__Activity__:
A word-for-word transcript of every entry is required.

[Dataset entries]
=-=-=

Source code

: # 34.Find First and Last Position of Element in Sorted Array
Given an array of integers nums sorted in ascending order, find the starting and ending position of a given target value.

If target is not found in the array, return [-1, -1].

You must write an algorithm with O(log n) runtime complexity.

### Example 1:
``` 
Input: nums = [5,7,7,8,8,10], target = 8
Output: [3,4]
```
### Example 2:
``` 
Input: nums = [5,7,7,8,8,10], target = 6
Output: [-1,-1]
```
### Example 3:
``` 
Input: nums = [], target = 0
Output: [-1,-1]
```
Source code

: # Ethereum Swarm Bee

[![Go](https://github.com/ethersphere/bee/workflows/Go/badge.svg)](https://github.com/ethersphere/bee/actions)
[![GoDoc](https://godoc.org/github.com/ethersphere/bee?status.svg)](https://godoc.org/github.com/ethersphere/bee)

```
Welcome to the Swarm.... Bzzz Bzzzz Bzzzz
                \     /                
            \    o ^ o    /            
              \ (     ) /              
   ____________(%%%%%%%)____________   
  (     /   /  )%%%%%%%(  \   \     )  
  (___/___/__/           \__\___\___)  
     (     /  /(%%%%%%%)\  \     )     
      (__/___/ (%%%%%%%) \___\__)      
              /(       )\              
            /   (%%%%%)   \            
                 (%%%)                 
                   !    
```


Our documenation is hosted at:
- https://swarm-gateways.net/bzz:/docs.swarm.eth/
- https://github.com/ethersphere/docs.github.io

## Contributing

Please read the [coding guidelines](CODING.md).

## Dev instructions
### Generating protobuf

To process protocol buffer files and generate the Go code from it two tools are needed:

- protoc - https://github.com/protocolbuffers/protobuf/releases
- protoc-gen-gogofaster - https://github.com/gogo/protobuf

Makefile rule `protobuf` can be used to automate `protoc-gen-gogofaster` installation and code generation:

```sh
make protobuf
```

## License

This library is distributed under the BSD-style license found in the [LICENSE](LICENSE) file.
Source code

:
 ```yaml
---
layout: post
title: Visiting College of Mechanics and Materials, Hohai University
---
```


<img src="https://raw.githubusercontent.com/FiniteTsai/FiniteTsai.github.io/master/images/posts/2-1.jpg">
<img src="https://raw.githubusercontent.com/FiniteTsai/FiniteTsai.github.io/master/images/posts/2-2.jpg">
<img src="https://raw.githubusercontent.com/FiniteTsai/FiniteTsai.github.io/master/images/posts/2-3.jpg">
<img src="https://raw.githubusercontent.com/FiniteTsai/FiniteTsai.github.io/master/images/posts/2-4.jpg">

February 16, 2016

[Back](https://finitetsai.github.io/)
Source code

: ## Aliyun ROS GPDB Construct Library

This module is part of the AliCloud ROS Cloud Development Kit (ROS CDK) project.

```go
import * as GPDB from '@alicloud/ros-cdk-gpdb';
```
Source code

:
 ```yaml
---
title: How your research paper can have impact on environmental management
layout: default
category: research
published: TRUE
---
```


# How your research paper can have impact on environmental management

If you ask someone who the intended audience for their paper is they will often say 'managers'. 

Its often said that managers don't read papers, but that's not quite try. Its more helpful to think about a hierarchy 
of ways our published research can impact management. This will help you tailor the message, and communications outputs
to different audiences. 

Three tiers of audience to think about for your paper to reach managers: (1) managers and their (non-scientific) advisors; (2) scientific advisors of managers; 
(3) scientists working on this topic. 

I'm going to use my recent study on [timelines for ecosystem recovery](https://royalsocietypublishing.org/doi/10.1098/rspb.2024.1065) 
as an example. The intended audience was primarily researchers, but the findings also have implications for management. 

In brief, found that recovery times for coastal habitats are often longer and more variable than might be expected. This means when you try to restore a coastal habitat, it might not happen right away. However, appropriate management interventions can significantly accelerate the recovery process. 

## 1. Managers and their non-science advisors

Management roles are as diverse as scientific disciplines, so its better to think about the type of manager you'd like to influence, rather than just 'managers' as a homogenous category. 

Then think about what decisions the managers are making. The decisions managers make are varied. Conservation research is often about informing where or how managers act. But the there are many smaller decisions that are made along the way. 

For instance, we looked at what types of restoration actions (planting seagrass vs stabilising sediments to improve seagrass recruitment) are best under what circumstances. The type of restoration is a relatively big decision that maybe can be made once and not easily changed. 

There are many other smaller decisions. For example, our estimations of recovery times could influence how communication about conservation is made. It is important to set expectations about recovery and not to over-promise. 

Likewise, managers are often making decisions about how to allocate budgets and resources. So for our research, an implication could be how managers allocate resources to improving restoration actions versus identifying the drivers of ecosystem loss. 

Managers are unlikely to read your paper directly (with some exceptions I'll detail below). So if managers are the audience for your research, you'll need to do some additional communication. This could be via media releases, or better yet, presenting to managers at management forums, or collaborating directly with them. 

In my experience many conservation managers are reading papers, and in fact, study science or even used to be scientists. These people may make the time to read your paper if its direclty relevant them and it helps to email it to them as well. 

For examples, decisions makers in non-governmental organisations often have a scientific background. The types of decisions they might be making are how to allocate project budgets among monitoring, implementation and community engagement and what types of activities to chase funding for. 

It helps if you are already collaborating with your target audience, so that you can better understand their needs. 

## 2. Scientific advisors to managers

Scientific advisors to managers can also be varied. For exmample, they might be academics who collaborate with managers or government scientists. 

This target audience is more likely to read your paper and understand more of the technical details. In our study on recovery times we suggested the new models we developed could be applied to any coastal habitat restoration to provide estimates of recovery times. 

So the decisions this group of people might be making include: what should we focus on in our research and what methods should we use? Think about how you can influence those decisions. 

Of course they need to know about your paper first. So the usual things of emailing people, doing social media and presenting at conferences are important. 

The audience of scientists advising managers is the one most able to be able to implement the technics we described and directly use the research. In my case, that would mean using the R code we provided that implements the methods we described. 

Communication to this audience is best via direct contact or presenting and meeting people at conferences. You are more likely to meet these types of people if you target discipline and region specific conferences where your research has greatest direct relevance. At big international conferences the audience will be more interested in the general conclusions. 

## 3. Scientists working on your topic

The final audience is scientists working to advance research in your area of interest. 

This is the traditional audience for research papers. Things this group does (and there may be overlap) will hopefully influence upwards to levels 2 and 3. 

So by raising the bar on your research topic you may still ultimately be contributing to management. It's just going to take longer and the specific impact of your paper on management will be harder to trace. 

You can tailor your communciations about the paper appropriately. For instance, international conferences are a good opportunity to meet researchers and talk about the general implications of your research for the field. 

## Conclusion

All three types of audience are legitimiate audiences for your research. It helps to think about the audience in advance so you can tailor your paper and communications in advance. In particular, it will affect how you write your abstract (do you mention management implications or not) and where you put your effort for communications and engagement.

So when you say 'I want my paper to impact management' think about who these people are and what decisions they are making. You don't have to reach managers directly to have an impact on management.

=-=-=

__Response for this exercise__:
Source code

: # 34.Find First and Last Position of Element in Sorted Array
Given an array of integers nums sorted in ascending order, find the starting and ending position of a given target value.

If target is not found in the array, return [-1, -1].

You must write an algorithm with O(log n) runtime complexity.

### Example 1:
``` 
Input: nums = [5,7,7,8,8,10], target = 8
Output: [3,4]
```
### Example 2:
``` 
Input: nums = [5,7,7,8,8,10], target = 6
Output: [-1,-1]
```
### Example 3:
``` 
Input: nums = [], target = 0
Output: [-1,-1]
```
Source code

: # Ethereum Swarm Bee

[![Go](https://github.com/ethersphere/bee/workflows/Go/badge.svg)](https://github.com/ethersphere/bee/actions)
[![GoDoc](https://godoc.org/github.com/ethersphere/bee?status.svg)](https://godoc.org/github.com/ethersphere/bee)

```
Welcome to the Swarm.... Bzzz Bzzzz Bzzzz
                \     /                
            \    o ^ o    /            
              \ (     ) /              
   ____________(%%%%%%%)____________   
  (     /   /  )%%%%%%%(  \   \     )  
  (___/___/__/           \__\___\___)  
     (     /  /(%%%%%%%)\  \     )     
      (__/___/ (%%%%%%%) \___\__)      
              /(       )\              
            /   (%%%%%)   \            
                 (%%%)                 
                   !    
```


Our documenation is hosted at:
- https://swarm-gateways.net/bzz:/docs.swarm.eth/
- https://github.com/ethersphere/docs.github.io

## Contributing

Please read the [coding guidelines](CODING.md).

## Dev instructions
### Generating protobuf

To process protocol buffer files and generate the Go code from it two tools are needed:

- protoc - https://github.com/protocolbuffers/protobuf/releases
- protoc-gen-gogofaster - https://github.com/gogo/protobuf

Makefile rule `protobuf` can be used to automate `protoc-gen-gogofaster` installation and code generation:

```sh
make protobuf
```

## License

This library is distributed under the BSD-style license found in the [LICENSE](LICENSE) file.
Source code

:
 ```yaml
---
layout: post
title: Visiting College of Mechanics and Materials, Hohai University
---
```


<img src="https://raw.githubusercontent.com/FiniteTsai/FiniteTsai.github.io/master/images/posts/2-1.jpg">
<img src="https://raw.githubusercontent.com/FiniteTsai/FiniteTsai.github.io/master/images/posts/2-2.jpg">
<img src="https://raw.githubusercontent.com/FiniteTsai/FiniteTsai.github.io/master/images/posts/2-3.jpg">
<img src="https://raw.githubusercontent.com/FiniteTsai/FiniteTsai.github.io/master/images/posts/2-4.jpg">

February 16, 2016

[Back](https://finitetsai.github.io/)
Source code

: ## Aliyun ROS GPDB Construct Library

This module is part of the AliCloud ROS Cloud Development Kit (ROS CDK) project.

```go
import * as GPDB from '@alicloud/ros-cdk-gpdb';
```
Source code

:
 ```yaml
---
title: How your research paper can have impact on environmental management
layout: default
category: research
published: TRUE
---
```


# How your research paper can have impact on environmental management

If you ask someone who the intended audience for their paper is they will often say 'managers'. 

Its often said that managers don't read papers, but that's not quite try. Its more helpful to think about a hierarchy 
of ways our published research can impact management. This will help you tailor the message, and communications outputs
to different audiences. 

Three tiers of audience to think about for your paper to reach managers: (1) managers and their (non-scientific) advisors; (2) scientific advisors of managers; 
(3) scientists working on this topic. 

I'm going to use my recent study on [timelines for ecosystem recovery](https://royalsocietypublishing.org/doi/10.1098/rspb.2024.1065) 
as an example. The intended audience was primarily researchers, but the findings also have implications for management. 

In brief, found that recovery times for coastal habitats are often longer and more variable than might be expected. This means when you try to restore a coastal habitat, it might not happen right away. However, appropriate management interventions can significantly accelerate the recovery process. 

## 1. Managers and their non-science advisors

Management roles are as diverse as scientific disciplines, so its better to think about the type of manager you'd like to influence, rather than just 'managers' as a homogenous category. 

Then think about what decisions the managers are making. The decisions managers make are varied. Conservation research is often about informing where or how managers act. But the there are many smaller decisions that are made along the way. 

For instance, we looked at what types of restoration actions (planting seagrass vs stabilising sediments to improve seagrass recruitment) are best under what circumstances. The type of restoration is a relatively big decision that maybe can be made once and not easily changed. 

There are many other smaller decisions. For example, our estimations of recovery times could influence how communication about conservation is made. It is important to set expectations about recovery and not to over-promise. 

Likewise, managers are often making decisions about how to allocate budgets and resources. So for our research, an implication could be how managers allocate resources to improving restoration actions versus identifying the drivers of ecosystem loss. 

Managers are unlikely to read your paper directly (with some exceptions I'll detail below). So if managers are the audience for your research, you'll need to do some additional communication. This could be via media releases, or better yet, presenting to managers at management forums, or collaborating directly with them. 

In my experience many conservation managers are reading papers, and in fact, study science or even used to be scientists. These people may make the time to read your paper if its direclty relevant them and it helps to email it to them as well. 

For examples, decisions makers in non-governmental organisations often have a scientific background. The types of decisions they might be making are how to allocate project budgets among monitoring, implementation and community engagement and what types of activities to chase funding for. 

It helps if you are already collaborating with your target audience, so that you can better understand their needs. 

## 2. Scientific advisors to managers

Scientific advisors to managers can also be varied. For exmample, they might be academics who collaborate with managers or government scientists. 

This target audience is more likely to read your paper and understand more of the technical details. In our study on recovery times we suggested the new models we developed could be applied to any coastal habitat restoration to provide estimates of recovery times. 

So the decisions this group of people might be making include: what should we focus on in our research and what methods should we use? Think about how you can influence those decisions. 

Of course they need to know about your paper first. So the usual things of emailing people, doing social media and presenting at conferences are important. 

The audience of scientists advising managers is the one most able to be able to implement the technics we described and directly use the research. In my case, that would mean using the R code we provided that implements the methods we described. 

Communication to this audience is best via direct contact or presenting and meeting people at conferences. You are more likely to meet these types of people if you target discipline and region specific conferences where your research has greatest direct relevance. At big international conferences the audience will be more interested in the general conclusions. 

## 3. Scientists working on your topic

The final audience is scientists working to advance research in your area of interest. 

This is the traditional audience for research papers. Things this group does (and there may be overlap) will hopefully influence upwards to levels 2 and 3. 

So by raising the bar on your research topic you may still ultimately be contributing to management. It's just going to take longer and the specific impact of your paper on management will be harder to trace. 

You can tailor your communciations about the paper appropriately. For instance, international conferences are a good opportunity to meet researchers and talk about the general implications of your research for the field. 

## Conclusion

All three types of audience are legitimiate audiences for your research. It helps to think about the audience in advance so you can tailor your paper and communications in advance. In particular, it will affect how you write your abstract (do you mention management implications or not) and where you put your effort for communications and engagement.

So when you say 'I want my paper to impact management' think about who these people are and what decisions they are making. You don't have to reach managers directly to have an impact on management.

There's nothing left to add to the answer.